L’article L. 1132-1 du code du travail considère qu’un licenciement fondé sur l’état de grossesse de la salariée est discriminatoire. Ainsi, un licenciement prononcé sur ce motif est nul.

Néanmoins, l’employeur peut licencier une salariée enceinte dès lorsqu’il justifie d’une faute grave ou de l’impossibilité de maintenir le contrat sans lien avec l’état de grossesse (article L. 1225-4 du code du travail).

Toutefois attention, il existe une protection absolue contre le licenciement pendant la période du congé de maternité et durant les congés payés qui y sont accolés. Ainsi, même en cas de faute grave ou d’impossibilité de maintenir le contrat de travail, il n’est pas possible d’engager une procédure de licenciement ou de prononcer un licenciement durant cette période de protection.

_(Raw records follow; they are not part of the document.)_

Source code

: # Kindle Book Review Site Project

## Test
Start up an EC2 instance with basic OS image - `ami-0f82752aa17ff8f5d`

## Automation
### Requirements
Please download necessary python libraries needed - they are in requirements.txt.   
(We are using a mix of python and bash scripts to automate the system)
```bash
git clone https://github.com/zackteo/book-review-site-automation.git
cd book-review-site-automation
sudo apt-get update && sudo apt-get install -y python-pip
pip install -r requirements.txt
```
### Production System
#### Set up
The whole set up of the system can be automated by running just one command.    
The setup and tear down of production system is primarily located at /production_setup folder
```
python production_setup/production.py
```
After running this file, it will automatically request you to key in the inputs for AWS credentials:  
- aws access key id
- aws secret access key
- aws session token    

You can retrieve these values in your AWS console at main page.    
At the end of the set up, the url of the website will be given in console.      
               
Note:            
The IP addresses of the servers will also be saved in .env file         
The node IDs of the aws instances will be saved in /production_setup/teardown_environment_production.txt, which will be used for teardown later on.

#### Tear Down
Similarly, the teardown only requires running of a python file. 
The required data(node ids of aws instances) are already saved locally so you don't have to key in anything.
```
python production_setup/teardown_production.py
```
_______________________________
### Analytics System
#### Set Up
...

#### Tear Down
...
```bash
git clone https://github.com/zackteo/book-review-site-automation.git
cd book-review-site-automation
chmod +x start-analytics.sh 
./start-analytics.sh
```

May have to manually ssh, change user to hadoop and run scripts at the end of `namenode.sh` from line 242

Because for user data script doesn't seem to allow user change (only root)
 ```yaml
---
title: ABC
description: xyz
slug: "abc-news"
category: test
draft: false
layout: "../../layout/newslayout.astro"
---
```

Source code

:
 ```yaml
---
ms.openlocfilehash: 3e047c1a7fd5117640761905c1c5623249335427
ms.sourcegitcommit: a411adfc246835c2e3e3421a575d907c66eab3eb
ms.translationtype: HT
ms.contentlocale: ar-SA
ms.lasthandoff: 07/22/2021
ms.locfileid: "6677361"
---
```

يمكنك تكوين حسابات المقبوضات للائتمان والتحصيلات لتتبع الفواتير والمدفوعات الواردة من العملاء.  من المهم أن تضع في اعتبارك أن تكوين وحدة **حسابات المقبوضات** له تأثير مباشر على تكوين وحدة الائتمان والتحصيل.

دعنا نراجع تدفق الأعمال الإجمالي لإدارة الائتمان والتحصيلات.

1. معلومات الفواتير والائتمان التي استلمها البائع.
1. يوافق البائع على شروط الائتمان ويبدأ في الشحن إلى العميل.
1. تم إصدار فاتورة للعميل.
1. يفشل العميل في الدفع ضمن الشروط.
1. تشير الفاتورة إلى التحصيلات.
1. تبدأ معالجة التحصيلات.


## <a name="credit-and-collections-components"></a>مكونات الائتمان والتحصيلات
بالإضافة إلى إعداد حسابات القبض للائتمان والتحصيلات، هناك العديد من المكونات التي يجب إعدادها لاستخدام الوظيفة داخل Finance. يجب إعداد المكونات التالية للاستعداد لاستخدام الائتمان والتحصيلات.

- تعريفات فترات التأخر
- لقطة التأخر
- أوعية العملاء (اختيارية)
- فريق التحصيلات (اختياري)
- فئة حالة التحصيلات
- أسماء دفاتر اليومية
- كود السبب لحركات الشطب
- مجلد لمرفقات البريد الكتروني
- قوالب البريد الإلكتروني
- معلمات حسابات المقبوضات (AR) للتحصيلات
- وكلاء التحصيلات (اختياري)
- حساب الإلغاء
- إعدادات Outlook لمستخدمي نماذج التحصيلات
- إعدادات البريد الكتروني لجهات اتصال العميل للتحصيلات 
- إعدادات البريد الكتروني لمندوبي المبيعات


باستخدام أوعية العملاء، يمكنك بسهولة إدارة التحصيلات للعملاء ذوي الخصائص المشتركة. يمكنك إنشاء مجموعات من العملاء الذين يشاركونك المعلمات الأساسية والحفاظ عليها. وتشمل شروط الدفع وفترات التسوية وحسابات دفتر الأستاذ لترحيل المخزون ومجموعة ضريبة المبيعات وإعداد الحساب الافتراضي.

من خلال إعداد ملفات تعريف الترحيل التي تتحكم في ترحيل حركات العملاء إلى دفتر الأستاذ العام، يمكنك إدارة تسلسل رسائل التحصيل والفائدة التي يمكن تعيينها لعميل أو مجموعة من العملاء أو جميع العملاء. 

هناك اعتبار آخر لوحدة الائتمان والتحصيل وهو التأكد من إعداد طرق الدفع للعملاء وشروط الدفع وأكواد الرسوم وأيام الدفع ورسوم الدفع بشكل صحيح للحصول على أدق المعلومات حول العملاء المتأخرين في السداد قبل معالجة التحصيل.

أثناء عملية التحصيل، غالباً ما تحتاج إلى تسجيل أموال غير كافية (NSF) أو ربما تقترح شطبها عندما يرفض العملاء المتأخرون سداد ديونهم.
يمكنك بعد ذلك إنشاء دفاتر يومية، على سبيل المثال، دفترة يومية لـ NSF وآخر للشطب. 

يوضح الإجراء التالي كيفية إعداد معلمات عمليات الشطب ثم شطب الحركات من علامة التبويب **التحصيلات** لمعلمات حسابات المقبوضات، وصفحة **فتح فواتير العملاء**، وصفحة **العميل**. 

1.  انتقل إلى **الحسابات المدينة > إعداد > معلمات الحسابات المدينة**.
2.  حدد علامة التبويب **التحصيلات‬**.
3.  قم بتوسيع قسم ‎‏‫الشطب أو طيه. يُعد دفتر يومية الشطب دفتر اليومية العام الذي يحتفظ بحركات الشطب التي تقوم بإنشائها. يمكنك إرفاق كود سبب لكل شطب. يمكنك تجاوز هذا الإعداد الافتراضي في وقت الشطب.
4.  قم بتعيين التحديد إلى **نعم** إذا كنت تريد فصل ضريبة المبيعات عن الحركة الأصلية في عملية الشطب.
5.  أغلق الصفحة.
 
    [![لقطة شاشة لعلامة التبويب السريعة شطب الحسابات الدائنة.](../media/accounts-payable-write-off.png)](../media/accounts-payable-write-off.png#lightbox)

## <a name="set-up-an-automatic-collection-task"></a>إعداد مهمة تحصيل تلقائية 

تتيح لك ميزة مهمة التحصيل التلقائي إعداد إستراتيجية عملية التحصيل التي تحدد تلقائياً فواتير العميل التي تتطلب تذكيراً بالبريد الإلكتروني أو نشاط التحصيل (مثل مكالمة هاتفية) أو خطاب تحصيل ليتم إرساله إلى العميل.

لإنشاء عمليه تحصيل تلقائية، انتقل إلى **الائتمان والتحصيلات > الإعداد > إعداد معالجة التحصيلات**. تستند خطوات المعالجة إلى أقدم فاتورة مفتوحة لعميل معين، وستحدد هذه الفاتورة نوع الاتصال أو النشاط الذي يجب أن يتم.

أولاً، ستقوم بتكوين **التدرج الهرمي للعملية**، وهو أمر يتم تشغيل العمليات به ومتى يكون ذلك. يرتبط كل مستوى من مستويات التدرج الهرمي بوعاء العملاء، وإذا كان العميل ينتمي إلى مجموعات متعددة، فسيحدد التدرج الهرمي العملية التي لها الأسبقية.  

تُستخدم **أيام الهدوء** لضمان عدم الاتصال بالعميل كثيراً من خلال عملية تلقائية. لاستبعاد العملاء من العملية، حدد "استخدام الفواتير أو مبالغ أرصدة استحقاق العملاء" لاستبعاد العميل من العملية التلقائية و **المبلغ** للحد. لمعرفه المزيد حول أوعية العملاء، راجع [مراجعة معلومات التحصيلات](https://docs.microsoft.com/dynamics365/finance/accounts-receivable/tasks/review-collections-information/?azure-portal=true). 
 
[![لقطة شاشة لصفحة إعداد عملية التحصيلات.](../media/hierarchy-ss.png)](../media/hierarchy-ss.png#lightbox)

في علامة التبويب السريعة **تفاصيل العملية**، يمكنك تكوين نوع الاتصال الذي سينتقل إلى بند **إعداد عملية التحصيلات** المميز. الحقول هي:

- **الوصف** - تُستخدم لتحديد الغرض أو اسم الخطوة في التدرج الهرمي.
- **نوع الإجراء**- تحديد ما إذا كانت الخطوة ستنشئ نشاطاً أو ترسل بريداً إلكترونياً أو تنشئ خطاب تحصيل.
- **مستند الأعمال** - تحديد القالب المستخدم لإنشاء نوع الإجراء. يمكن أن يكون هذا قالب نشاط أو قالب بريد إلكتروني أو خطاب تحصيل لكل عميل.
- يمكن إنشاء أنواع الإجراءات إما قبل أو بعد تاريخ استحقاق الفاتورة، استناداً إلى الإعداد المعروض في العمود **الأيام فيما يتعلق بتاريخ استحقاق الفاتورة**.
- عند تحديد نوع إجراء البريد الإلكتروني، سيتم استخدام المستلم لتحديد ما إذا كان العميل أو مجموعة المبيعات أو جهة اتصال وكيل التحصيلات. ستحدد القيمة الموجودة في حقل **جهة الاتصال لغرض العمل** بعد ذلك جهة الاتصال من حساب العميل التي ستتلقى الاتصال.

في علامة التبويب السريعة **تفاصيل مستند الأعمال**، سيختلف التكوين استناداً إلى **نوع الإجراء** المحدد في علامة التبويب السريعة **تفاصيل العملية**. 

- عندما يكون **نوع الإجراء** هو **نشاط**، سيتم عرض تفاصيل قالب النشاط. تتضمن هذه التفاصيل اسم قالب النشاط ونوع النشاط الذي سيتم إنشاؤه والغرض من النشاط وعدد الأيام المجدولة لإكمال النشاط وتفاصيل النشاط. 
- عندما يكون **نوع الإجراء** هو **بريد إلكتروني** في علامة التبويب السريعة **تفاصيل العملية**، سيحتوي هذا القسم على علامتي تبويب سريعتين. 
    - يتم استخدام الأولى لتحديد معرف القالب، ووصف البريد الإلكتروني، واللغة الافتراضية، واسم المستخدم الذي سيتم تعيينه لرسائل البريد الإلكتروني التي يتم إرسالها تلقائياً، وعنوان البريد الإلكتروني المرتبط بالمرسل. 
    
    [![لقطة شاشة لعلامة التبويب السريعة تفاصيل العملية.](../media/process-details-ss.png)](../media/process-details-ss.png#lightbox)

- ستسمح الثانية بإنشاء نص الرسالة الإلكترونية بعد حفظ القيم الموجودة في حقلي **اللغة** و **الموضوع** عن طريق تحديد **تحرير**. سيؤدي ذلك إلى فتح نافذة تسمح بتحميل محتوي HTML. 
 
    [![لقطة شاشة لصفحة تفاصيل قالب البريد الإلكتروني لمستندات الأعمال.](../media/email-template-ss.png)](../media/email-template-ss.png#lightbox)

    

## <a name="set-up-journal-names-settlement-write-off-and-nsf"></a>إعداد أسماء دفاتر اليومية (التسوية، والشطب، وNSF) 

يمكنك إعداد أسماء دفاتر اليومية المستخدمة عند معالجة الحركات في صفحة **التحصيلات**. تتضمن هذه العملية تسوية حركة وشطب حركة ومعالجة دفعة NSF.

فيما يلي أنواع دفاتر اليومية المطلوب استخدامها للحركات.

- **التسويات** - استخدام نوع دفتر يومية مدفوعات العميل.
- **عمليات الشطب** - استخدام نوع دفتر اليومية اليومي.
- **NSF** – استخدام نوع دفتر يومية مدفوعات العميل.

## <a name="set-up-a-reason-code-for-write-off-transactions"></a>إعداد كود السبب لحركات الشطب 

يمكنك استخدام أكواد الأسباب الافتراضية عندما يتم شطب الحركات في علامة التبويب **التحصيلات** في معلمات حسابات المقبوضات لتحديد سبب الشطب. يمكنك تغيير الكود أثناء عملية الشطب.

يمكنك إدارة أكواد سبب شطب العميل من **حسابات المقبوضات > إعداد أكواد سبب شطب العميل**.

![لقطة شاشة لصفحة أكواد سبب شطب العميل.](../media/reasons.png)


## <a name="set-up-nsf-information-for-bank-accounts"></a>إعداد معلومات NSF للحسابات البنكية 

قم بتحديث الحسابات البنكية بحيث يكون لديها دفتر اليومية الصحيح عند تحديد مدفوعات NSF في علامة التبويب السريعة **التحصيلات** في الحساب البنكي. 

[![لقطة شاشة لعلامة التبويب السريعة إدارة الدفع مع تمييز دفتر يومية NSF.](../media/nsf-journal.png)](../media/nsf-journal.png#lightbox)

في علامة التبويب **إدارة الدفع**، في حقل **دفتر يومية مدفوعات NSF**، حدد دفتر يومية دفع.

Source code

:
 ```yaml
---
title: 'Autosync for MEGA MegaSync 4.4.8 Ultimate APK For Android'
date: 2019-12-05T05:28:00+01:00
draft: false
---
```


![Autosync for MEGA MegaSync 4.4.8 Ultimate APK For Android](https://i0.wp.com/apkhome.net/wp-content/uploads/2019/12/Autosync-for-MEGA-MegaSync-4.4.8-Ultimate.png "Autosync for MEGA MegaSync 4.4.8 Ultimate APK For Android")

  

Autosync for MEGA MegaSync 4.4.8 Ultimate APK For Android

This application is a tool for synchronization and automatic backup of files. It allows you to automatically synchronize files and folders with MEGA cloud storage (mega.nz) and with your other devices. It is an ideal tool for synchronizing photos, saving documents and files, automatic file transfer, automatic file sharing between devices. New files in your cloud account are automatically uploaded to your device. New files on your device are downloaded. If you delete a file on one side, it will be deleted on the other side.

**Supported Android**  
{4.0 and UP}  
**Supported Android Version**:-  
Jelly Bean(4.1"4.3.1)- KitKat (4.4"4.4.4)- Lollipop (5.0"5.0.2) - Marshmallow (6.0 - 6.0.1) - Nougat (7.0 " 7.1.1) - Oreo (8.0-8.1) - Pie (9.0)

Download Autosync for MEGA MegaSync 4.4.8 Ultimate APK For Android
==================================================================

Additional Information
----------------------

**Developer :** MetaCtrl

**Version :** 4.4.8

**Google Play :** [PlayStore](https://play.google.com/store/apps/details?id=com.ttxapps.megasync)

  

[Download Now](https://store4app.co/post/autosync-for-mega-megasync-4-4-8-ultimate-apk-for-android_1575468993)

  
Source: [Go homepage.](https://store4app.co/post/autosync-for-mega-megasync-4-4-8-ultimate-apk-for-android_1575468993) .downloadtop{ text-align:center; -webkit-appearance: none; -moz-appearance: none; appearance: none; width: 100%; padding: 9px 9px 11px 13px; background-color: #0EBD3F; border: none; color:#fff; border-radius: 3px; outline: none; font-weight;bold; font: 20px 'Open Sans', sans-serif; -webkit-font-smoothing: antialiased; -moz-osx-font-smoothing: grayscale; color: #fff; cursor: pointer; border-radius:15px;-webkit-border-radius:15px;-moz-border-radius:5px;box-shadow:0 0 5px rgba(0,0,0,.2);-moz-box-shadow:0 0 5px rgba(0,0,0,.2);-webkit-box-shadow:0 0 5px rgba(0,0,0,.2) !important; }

Durant la grossesse, la loi permet également à l’employeur d’affecter temporairement la salariée enceinte dans un autre emploi, dès lors que son état de santé l’exige (article L. 1225-7 du code du travail). Lorsque cette mutation est demandée par l’employeur, le médecin du travail doit confirmer que la mutation est justifiée par une cause médicale.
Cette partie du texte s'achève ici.